For nearly half a century, Geddy Lee and the band Rush cultivated a devoted fan base with multiple platinum records, classic FM hits and tours around the world. That part is well known. What you probably don't know is that Lee is the child of Holocaust survivors. He will talk about that, and more, during a Holocaust Remembrance Day event on Jan. 27 at Queens University's Stan Greenspon Holocaust and Social Justice Education Center. But before he does that, Lee spoke with WFAE’s Morning Edition host Marshall Terry.
Marshall Terry: You're going to be speaking on the 80th anniversary of the liberation of Auschwitz, which is one of the camps where your parents were imprisoned. What's their story? How did they end up in the camps?
Geddy Lee: Their story is very typical of any Jewish people across Eastern Europe and beyond. You know, they were Jewish Polish citizens living in their small town. And one day the Germans rolled into town. And everything changed. And they were ghettoized. And, eventually, they were co-opted to begin work at the local munitions factory and the lumberyard. And three camps were built sort of on their backs.

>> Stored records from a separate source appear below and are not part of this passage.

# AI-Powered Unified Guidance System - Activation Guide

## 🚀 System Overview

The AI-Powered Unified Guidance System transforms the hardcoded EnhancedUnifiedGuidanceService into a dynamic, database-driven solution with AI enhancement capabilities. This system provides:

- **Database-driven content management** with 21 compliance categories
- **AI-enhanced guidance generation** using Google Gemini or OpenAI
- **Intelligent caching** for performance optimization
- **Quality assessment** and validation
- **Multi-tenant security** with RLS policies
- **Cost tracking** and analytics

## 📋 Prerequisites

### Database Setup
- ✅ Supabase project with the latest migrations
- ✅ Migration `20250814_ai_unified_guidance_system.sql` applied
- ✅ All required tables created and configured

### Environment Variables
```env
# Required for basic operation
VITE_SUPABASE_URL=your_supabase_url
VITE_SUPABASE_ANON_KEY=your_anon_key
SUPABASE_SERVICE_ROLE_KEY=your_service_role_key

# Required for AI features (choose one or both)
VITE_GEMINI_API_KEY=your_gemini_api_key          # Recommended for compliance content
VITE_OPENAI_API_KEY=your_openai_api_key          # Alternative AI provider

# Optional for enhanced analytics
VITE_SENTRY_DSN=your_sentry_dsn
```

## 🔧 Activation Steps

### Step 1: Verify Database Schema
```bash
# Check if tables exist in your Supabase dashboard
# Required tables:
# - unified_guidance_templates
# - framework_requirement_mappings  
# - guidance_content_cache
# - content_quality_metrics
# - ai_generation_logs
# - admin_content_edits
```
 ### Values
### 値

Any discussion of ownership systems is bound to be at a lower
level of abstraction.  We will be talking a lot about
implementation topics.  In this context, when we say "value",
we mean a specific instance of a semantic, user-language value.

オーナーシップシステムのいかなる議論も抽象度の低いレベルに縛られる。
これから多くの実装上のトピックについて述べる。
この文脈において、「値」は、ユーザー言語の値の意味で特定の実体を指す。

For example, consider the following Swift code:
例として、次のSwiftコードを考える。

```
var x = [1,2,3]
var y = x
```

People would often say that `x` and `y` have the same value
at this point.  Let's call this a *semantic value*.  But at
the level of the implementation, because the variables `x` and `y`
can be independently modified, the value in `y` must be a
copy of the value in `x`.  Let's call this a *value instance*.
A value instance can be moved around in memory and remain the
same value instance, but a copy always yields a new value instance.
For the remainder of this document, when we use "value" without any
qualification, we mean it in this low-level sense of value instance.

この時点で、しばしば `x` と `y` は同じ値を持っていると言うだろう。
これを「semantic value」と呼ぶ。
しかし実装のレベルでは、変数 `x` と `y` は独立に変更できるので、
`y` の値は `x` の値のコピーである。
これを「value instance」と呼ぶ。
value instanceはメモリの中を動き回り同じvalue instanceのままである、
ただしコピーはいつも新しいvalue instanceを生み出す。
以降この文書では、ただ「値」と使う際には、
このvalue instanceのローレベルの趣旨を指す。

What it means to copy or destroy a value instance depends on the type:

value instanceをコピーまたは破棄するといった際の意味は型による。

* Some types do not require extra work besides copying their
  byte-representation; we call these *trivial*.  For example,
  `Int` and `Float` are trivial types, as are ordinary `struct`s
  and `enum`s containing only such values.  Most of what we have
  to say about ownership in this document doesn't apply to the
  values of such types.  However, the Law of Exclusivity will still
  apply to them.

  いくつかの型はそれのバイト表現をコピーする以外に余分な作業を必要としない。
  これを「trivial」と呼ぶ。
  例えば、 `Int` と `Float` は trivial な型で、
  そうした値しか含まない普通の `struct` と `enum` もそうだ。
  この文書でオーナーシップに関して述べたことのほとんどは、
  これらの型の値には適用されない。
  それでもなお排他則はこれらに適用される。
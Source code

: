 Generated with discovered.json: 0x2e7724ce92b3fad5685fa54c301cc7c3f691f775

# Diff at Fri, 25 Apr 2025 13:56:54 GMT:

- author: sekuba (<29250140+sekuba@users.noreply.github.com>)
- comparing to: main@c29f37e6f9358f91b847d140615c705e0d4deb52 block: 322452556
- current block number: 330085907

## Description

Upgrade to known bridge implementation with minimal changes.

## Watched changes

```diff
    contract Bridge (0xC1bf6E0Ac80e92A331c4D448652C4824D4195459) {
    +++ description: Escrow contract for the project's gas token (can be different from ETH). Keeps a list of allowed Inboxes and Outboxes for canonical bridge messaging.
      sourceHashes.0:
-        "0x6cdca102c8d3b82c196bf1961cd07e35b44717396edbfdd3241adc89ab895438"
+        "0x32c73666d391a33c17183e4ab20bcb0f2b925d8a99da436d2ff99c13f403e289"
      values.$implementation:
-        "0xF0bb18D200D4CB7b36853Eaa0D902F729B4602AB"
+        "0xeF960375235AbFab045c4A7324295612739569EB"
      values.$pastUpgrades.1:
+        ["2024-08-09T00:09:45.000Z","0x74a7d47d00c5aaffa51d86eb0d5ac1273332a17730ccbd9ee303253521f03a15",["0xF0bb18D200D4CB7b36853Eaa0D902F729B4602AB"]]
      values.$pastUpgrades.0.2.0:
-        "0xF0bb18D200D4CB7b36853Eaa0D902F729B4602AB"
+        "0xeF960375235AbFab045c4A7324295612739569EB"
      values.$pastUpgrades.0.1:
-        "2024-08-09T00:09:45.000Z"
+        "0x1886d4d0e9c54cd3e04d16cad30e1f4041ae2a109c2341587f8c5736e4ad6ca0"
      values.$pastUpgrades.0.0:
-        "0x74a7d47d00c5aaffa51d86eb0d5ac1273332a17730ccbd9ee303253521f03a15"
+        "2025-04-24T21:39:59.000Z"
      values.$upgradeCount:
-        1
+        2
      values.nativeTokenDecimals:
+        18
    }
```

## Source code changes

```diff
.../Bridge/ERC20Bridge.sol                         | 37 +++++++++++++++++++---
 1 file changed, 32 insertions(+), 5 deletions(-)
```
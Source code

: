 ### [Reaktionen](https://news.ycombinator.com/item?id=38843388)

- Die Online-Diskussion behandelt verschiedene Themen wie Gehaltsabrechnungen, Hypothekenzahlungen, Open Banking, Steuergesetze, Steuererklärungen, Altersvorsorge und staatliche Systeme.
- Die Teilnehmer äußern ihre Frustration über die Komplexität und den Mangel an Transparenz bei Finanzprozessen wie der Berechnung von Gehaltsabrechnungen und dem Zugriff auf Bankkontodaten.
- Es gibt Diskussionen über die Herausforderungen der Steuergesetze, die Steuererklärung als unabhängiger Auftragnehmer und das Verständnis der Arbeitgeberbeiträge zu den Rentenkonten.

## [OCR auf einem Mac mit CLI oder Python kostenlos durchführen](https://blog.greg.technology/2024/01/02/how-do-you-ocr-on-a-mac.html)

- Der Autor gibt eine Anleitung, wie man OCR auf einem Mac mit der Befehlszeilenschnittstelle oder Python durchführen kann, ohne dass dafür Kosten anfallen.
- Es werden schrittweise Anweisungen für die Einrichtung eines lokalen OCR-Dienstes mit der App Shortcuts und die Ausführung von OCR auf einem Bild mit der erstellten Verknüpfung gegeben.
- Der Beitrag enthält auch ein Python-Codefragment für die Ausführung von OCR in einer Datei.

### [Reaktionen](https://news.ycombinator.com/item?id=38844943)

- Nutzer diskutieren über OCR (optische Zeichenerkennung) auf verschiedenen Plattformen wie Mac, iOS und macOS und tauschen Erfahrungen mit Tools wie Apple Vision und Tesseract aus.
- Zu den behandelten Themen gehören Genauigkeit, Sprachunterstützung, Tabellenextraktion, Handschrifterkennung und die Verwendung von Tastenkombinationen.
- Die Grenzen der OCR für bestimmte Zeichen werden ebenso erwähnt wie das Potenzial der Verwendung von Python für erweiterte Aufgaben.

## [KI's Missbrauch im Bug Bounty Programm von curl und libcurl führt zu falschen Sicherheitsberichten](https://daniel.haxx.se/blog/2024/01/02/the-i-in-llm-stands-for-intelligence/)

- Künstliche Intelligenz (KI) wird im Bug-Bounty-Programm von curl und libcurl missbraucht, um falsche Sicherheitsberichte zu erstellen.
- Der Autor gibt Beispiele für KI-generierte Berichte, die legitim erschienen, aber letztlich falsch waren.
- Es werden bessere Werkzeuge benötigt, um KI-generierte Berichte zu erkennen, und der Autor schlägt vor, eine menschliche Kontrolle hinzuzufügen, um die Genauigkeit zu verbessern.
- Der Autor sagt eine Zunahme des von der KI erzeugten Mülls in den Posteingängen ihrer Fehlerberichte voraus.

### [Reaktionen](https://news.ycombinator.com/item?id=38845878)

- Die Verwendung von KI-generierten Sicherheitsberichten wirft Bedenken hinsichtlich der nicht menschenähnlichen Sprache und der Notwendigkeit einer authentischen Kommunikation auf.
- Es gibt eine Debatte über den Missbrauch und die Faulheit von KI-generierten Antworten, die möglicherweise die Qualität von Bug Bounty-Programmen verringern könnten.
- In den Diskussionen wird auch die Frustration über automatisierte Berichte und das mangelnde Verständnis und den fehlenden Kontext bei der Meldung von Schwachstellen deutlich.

So it was in these camps that my mother first came in contact with my father. The work camp environment lasted, I think, a couple of years. And then as the war got more and more intense, they shipped a lot of people from the work camp to Auschwitz. They spent a number of months trying to stay alive in that camp. And they were separated in Auschwitz 'cause it was a male camp and a [women's] camp. And he still would send little things to my mom, and he would bribe the kapos to give shoes, and things like that, to my mother. My mother was subsequently sent to Bergen-Belsen (camp) with other people from her family. And my father, I think he was in six or seven camps before he was finally liberated. And after the war, he was determined to find my mother. He did. And, fortunately, they survived and immigrated to Canada.
Terry: Now, did they talk about their experience or were they tight-lipped?
Lee: My dad was tight-lipped. Mother was anything but, so she spent a lot of time sharing her stories with us when we were children. She filled us with these cautionary tales, grateful to have survived — and she wanted to make sure we were aware and always wary that it could happen again.
Terry: Well, how did all this affect you growing up in Canada? I mean, could you relate to their story at all, or did it just feel like something from another world?
Lee: Oh, it definitely felt like another worldly story. But the fact that all of my family, those that had emigrated to the new world, they all wore the tattoo of Auschwitz. They all told similar stories. The more contact I had with other family members, it started to feel less like another world and more like the reality that we were lucky to be there, were lucky to be alive.
Terry: Did this work its way into your music, or did you keep the two separate?
Lee: Listen, all the things that happened to you growing up shape your character, shape your personality. Sometimes right away, sometimes it lies dormant for years. The older I got, the more those memories rose to the surface. And I can't say it directly influenced my music per se, but there was one song we wrote in our history called 'Red Sector A' that was born out of a conversation about the moment that my mother was liberated from Bergen-Belsen camp.
Song playing: All that we can do is just survive
All that we can do to help ourselves is stay alive
Lee: The story goes my mom was working in some sort of woodshed, stacking wood with another prisoner and the British had rolled into Belsen and liberated the camp. My mother looked out the window and made a joke, 'Oh, look, now they're saying Heil Hitler with two hands in the air.' Didn't occur to her that they were surrendering. So they kept working for another 20 minutes before someone burst into the door and said, 'Hey, we're free.'
She thought it was impossible because she couldn't reconcile the fact that they had been incarcerated for so long. She assumed that most of the free world must have been destroyed or imprisoned like her. Otherwise, why wouldn't someone have come to rescue her?
Terry: You wrote about your parents' story in your 2023 memoir. The number of Holocaust survivors dwindles with each passing year. What role do you see for yourself in today's world as a descendant of survivors to carry on their story?
Lee: I'm lucky I have a little bit of a platform, so I'm going to use it to tell my mother's story, my father's story, to remind people what can happen when fascism takes a turn and the chosen minority becomes a scapegoat. Scapegoating is a big part of propaganda. And my parents were the victim of that. It can happen at any time. And I feel obligated to the memory of my mother to tell that story as clearly and honestly as I can.
Terry: I know your father died when you were still very young, but your mother lived a very long life. In fact, she only died a few years ago. Did she like Rush?
Lee: Are you kidding? She could have been our agent. My mother loved our band — not at first, of course. She thought I was losing my marbles when we were practicing in my basement when I was about 15. But as we became more successful, she was incredibly proud and she loved to brag about us. And she even — in her little discount store in Newmarket, Ontario — she started selling records just so she could sell our records. She would sit by the radio, and she would beam every time a Rush song came on.
The Stan Greenspon Center presents "A Conversation with Geddy Lee" on Jan. 27 at 7 p.m.